Turkey's President Recep Tayyip Erdogan headed on Tuesday to Washington to attend NATO's 75th anniversary summit in the US capital, where he is expected to urge heads of states to stop Israel's war on Gaza.

"During NATO leaders summit, we will raise massacres of the Palestinian people in Gaza, where our shared values are going through sincerity test," said Erdogan during a press conference ahead of his departure for Washington.

"We will emphasize that the international community has failed to stop Israel and that the global conscience will not be able to breathe a sigh of relief until a just and lasting peace is established in Palestine," said Erdogan, adding that he will also discuss Ankara's assessments during bilateral meetings with the leaders of the allied countries.

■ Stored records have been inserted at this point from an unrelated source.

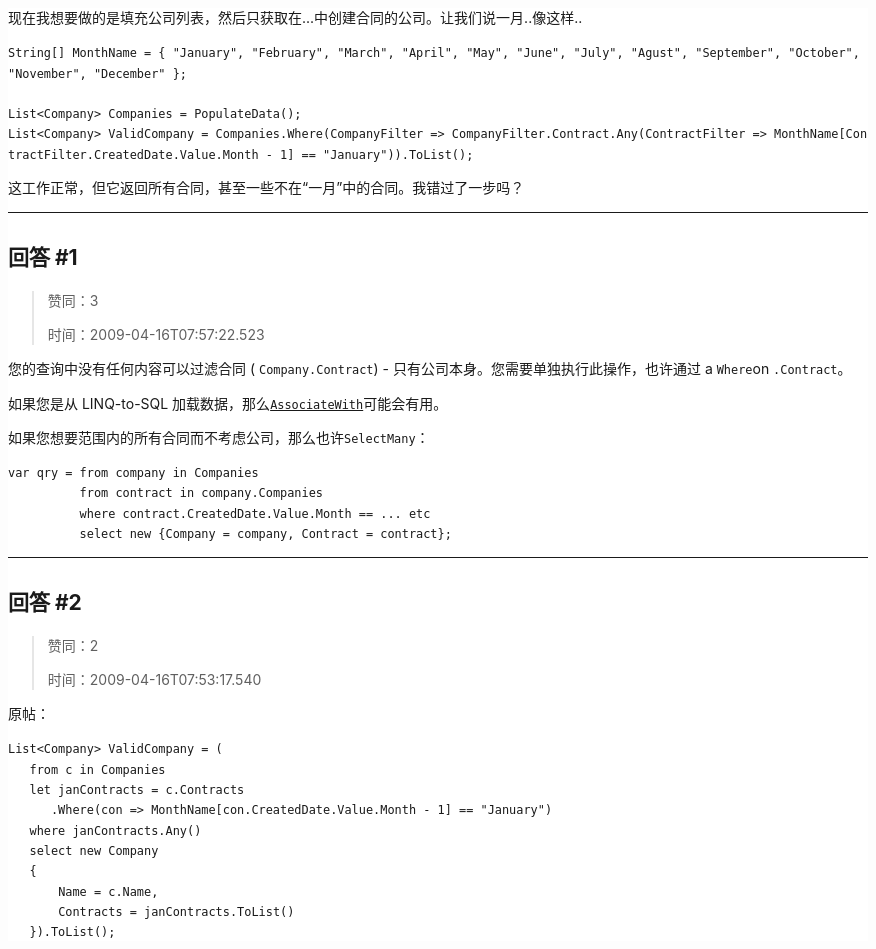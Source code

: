 现在我想要做的是填充公司列表，然后只获取在...中创建合同的公司。让我们说一月..像这样..

```
String[] MonthName = { "January", "February", "March", "April", "May", "June", "July", "Agust", "September", "October", "November", "December" };

List<Company> Companies = PopulateData();
List<Company> ValidCompany = Companies.Where(CompanyFilter => CompanyFilter.Contract.Any(ContractFilter => MonthName[ContractFilter.CreatedDate.Value.Month - 1] == "January")).ToList(); 
```

这工作正常，但它返回所有合同，甚至一些不在“一月”中的合同。我错过了一步吗？

* * *

## 回答 #1

> 赞同：3
> 
> 时间：2009-04-16T07:57:22.523

您的查询中没有任何内容可以过滤合同 ( `Company.Contract`) - 只有公司本身。您需要单独执行此操作，也许通过 a `Where`on `.Contract`。

如果您是从 LINQ-to-SQL 加载数据，那么[`AssociateWith`](http://msdn.microsoft.com/en-us/library/bb548919.aspx)可能会有用。

如果您想要范围内的所有合同而不考虑公司，那么也许`SelectMany`：

```
var qry = from company in Companies
          from contract in company.Companies
          where contract.CreatedDate.Value.Month == ... etc
          select new {Company = company, Contract = contract}; 
```

* * *

## 回答 #2

> 赞同：2
> 
> 时间：2009-04-16T07:53:17.540

原帖：

```
List<Company> ValidCompany = (
   from c in Companies
   let janContracts = c.Contracts
      .Where(con => MonthName[con.CreatedDate.Value.Month - 1] == "January")
   where janContracts.Any()
   select new Company
   {
       Name = c.Name,
       Contracts = janContracts.ToList()
   }).ToList(); 
```
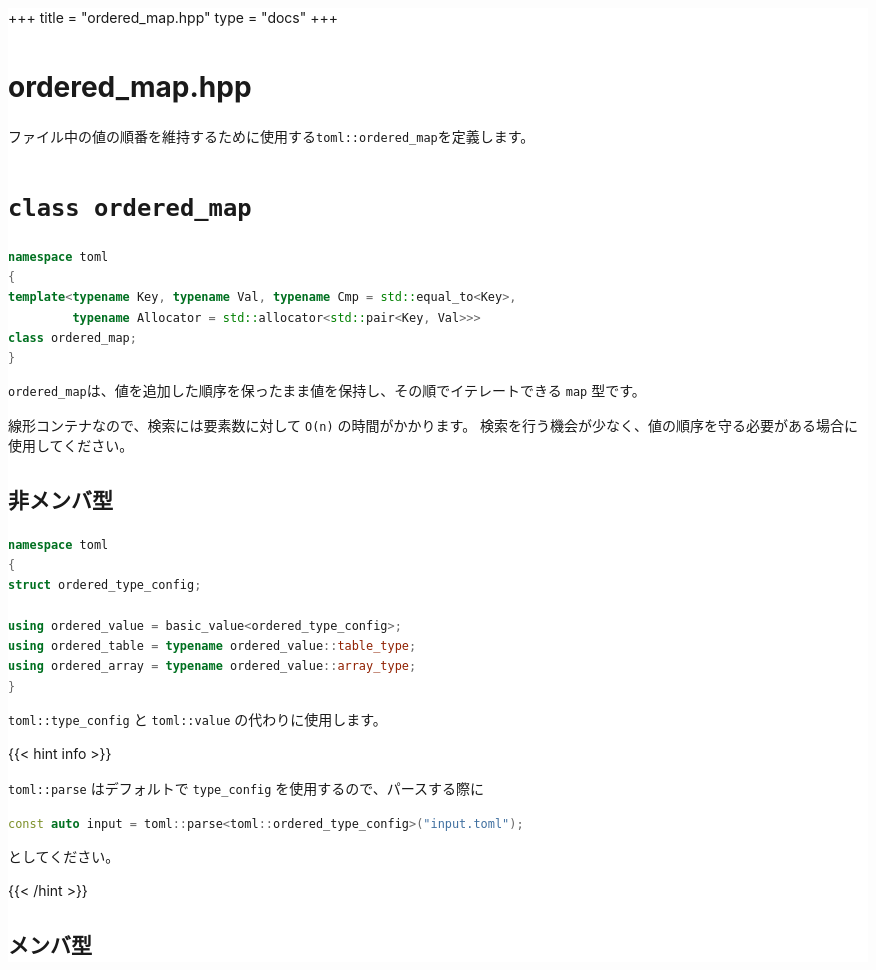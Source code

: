 +++
title = "ordered_map.hpp"
type  = "docs"
+++

# ordered_map.hpp

ファイル中の値の順番を維持するために使用する`toml::ordered_map`を定義します。

# `class ordered_map`

```cpp
namespace toml
{
template<typename Key, typename Val, typename Cmp = std::equal_to<Key>,
         typename Allocator = std::allocator<std::pair<Key, Val>>>
class ordered_map;
}
```

`ordered_map`は、値を追加した順序を保ったまま値を保持し、その順でイテレートできる `map` 型です。

線形コンテナなので、検索には要素数に対して `O(n)` の時間がかかります。
検索を行う機会が少なく、値の順序を守る必要がある場合に使用してください。


## 非メンバ型

```cpp
namespace toml
{
struct ordered_type_config;

using ordered_value = basic_value<ordered_type_config>;
using ordered_table = typename ordered_value::table_type;
using ordered_array = typename ordered_value::array_type;
}
```

`toml::type_config` と `toml::value` の代わりに使用します。

{{< hint info >}}

`toml::parse` はデフォルトで `type_config` を使用するので、パースする際に

```cpp
const auto input = toml::parse<toml::ordered_type_config>("input.toml");
```

としてください。

{{< /hint >}}

## メンバ型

The Turkish president added that he was "patiently" following the Gaza cease-fire talks in Doha. "Hopefully, we'll get the expected results soon," he said.

His comments came as Israeli and US officials were due to in Qatar for indirect talks with Hamas over a possible truce deal to end the war on Gaza, where over 38,000 people have been killed since last OCtober.

US President Joe Biden is hosting leaders of the 32-nation transatlantic alliance for three days from Tuesday, as well as the leaders of Australia, Japan, New Zealand and South Korea.

The gathering comes in the shadow of setbacks in Ukraine and electoral headwinds on both sides of the Atlantic.

President Biden is fighting for his political life after a disastrous debate against his Republican presidential rival, NATO sceptic Donald Trump.

The star of the summit is set to be Ukrainian President Volodymyr Zelensky, who is looking for firm signs of support even though NATO will not be extending his country an invitation to join the bloc.

Who will be there?

The summit will see much focus on the following leaders:

  • Joe Biden: The US president faces a critical week as he tries to shore up an election campaign that has been on defense since a shaky June 27 debate against Trump that raised questions about Biden's ability to govern for another 4-1/2 years. Biden, 81, will hold talks with British Prime Minister Keir Starmer and Ukrainian President Volodymyr Zelenskiy, among others, amid rising pressure from US congressional Democrats calling on him to end his re-election bid.
  • Volodymyr Zelensky: In addition to drumming up more support to help repel Russia's invasion, the Ukrainian president is expected to push for a quicker path to entering NATO than the alliance has so far been willing to offer.
  • Keir Starmer: The new British prime minister will make his first international trip after leading the Labour Party to a landslide victory in Britain's parliamentary election last week. Starmer has pledged to maintain the previous Conservative government's approach towards Ukraine by continuing to support Kyiv in its war against Russia's invasion.
  • Emmanuel Macron: The French president will be in Washington days after losing much of his political power in a snap election. The decision to call the election stunned Macron's close allies and opponents alike, and some in his own camp denounced the move as reckless. After its second round of voting on Sunday, France faces a chaotic hung parliament.
  • Viktor Orban: The Hungarian prime minister, a critic of Western military aid to Ukraine and the EU leader with the warmest relations with Russia and China, will be in Washington after a surprise visit to Beijing on Monday to discuss a potential Ukraine peace deal. Hungary assumed the six-month rotating presidency of the European Union last week, and Orban has since visited Zelenskiy and Russian President Vladimir Putin. His Russia trip angered other European leaders, who said he had no EU mandate to push for a ceasefire in Ukraine.
  • Ulf Kristersson: The Swedish prime minister will represent his country at its first NATO summit since joining the alliance in March. Ahead of his trip, Kristersson said Sweden fully supports the idea that Ukraine's future lies in NATO.
  • Yoon Suk Yeol: The South Korean president, who has pushed for greater security ties with Europe and other US allies to deter North Korea's nuclear and missile threats, plans to discuss the threat Pyongyang poses to Europe by deepening military ties with Russia.
  • Justin Trudeau: The Canadian prime minister, under pressure as his Liberal government trails the main opposition party in polls, could face renewed questions about Ottawa's defense spending lagging the 2% of gross domestic product agreed by NATO allies. In a policy update this year, the Trudeau government pledged billions more for the armed forces to increase military spending from 1.4% of GDP to 1.76% by 2030.